TBILISI, DFWatch–Three people were Tuesday detained at a rally outside Tbilisi City Court where the case against ex-minister Bacho Akhalaia went on.
In a few days, the court will announce its verdict in the final case against Akhalaia which deals with torture and illegal deprivation of freedom.
During all of Tuesday, there was a rally outside of the court building, with people waiting for the hearing to finish. Among the detainees was Giorgi Gabedava, a member of the National Front, which is mostly known for holding ‘anti-gay propaganda’ rallies in recent months.
When the hearing was finished those who attended the hearing came out in the yard where protesters started whistling and shouting, which was followed by verbal and physical confrontation.
As Gabedava was being taken into a police car, he told journalists that Akhalaia’s lawyer Giorgi Oniani had hit him, but he was detained instead of the lawyer. Later iReporter posted a photo showing the incident. But Gabedava remains in detention, as well as Onise Gergedava, who is a member of the organization Free Zone, which supported Akhalaia.
Pridon Merebasvili, a former political prisoner, was also detained, but later released on 100 lari bail (USD 60).
The verdict in the case about torturing seven special unit employees will be announced in a few days.
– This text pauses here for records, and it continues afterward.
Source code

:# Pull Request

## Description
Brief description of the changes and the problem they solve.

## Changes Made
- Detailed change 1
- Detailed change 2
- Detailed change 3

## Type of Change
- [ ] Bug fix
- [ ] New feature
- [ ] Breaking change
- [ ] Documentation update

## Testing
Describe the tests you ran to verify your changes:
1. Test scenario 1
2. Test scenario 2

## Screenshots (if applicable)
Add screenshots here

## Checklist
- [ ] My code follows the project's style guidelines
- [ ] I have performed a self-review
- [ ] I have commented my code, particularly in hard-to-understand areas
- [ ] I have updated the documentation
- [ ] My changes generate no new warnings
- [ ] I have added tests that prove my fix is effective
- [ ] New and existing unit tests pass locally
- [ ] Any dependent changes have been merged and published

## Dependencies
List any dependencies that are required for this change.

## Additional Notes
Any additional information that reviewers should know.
Bacho Akhalia, the former defense and interior minister, was charged with several other people for torturing special units employees for having a different political opinion.
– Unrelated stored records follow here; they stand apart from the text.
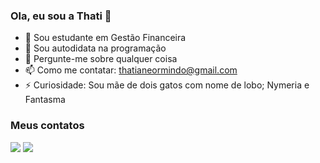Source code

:  
 ### Ola, eu sou a Thati 🗿
 
 - 💸 Sou estudante em Gestão Financeira
 - 🔭 Sou autodidata na programação
 - 💬 Pergunte-me sobre qualquer coisa
 - 📫 Como me contatar: thatianeormindo@gmail.com
 - ⚡ Curiosidade: Sou mãe de dois gatos com nome de lobo; Nymeria e Fantasma 
 
 
### Meus contatos
 <a href = "mailto:thatianeormindo@gmail.com"><img src="https://img.shields.io/badge/-Gmail-%23333?style=for-the-badge&logo=gmail&logoColor=white" target="_blank"></a> <a href="https://www.linkedin.com/in/thatianeormindo/" target="_blank"><img src="https://img.shields.io/badge/-LinkedIn-%230077B5?style=for-the-badge&logo=linkedin&logoColor=white" target="_blank"></a>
At Tuesday’s final hearing, Akhalaia said he hopes the court will find him innocent, as well as the others who are charged. He called his co-defendants ‘successful soldiers’ who remain in detention only because of him. The former minister said the charges are groundless.
Bacho Akhalaia is one of Mikheil Saakashvili’s closest allies, and has served as prison, defense and later interior minister. His name is associated with a prison riot in 2006 and many accused him of being one of those who introduced a culture of torture and mistreatment in the prisons.
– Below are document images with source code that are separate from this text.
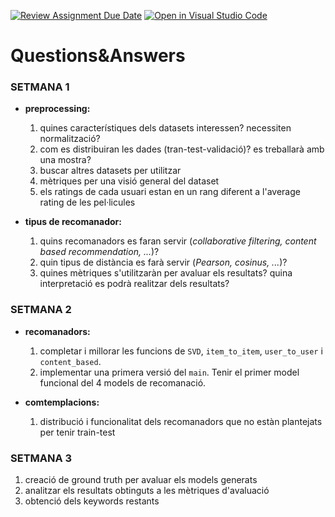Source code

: [![Review Assignment Due Date](https://classroom.github.com/assets/deadline-readme-button-22041afd0340ce965d47ae6ef1cefeee28c7c493a6346c4f15d667ab976d596c.svg)](https://classroom.github.com/a/USx538Ll) [![Open in Visual Studio Code](https://classroom.github.com/assets/open-in-vscode-2e0aaae1b6195c2367325f4f02e2d04e9abb55f0b24a779b69b11b9e10269abc.svg)](https://classroom.github.com/online_ide?assignment_repo_id=17282840&assignment_repo_type=AssignmentRepo)

# Questions&Answers

### **SETMANA 1**
- **preprocessing:**
    1. quines característiques dels datasets interessen? necessiten normalització?
    2. com es distribuiran les dades (tran-test-validació)? es treballarà amb una mostra?
    3. buscar altres datasets per utilitzar
    4. mètriques per una visió general del dataset
    5. els ratings de cada usuari estan en un rang diferent a l'average rating de les pel·licules

- **tipus de recomanador:**
    1. quins recomanadors es faran servir (*collaborative filtering, content based recommendation, ...*)?
    2. quin tipus de distància es farà servir (*Pearson, cosinus, ...*)?
    3. quines mètriques s'utilitzaràn per avaluar els resultats? quina interpretació es podrà realitzar dels resultats?

### **SETMANA 2**
- **recomanadors:**
    1. completar i  millorar les funcions de `SVD`, `item_to_item`, `user_to_user` i `content_based`.
    2. implementar una primera versió del `main`. Tenir el primer model funcional del 4 models de recomanació.

- **comtemplacions:**
    1. distribució i funcionalitat dels recomanadors que no estàn plantejats per tenir train-test


### **SETMANA 3**
1. creació de ground truth per avaluar els models generats
2. analitzar els resultats obtinguts a les mètriques d'avaluació
3. obtenció dels keywords restants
Western audiences have come late to the realization of how deeply Akhalaia has been resented among his countrymen exactly because of the prisoner torture, as Western media, as well as European and American justice reform advisers, for many years tended to agree with the Saakashvili regime’s positive spin on what was happening, and consequently didn’t take the problem of prisoner mistreatment seriously.
After the prisoner abuse videos were published less than two weeks before the parliamentary election in October 2012, documenting physical and sexual abuse of prisoners, it opened the floodgates to a problem that could no longer be swept under the rug, which Akhalaia has come to be seen as the symbol of.
He left the country after the National Movement lost the parliamentary election. When he returned weeks later he was immediately detained. He faced charges in several cases and was acquitted in two of them.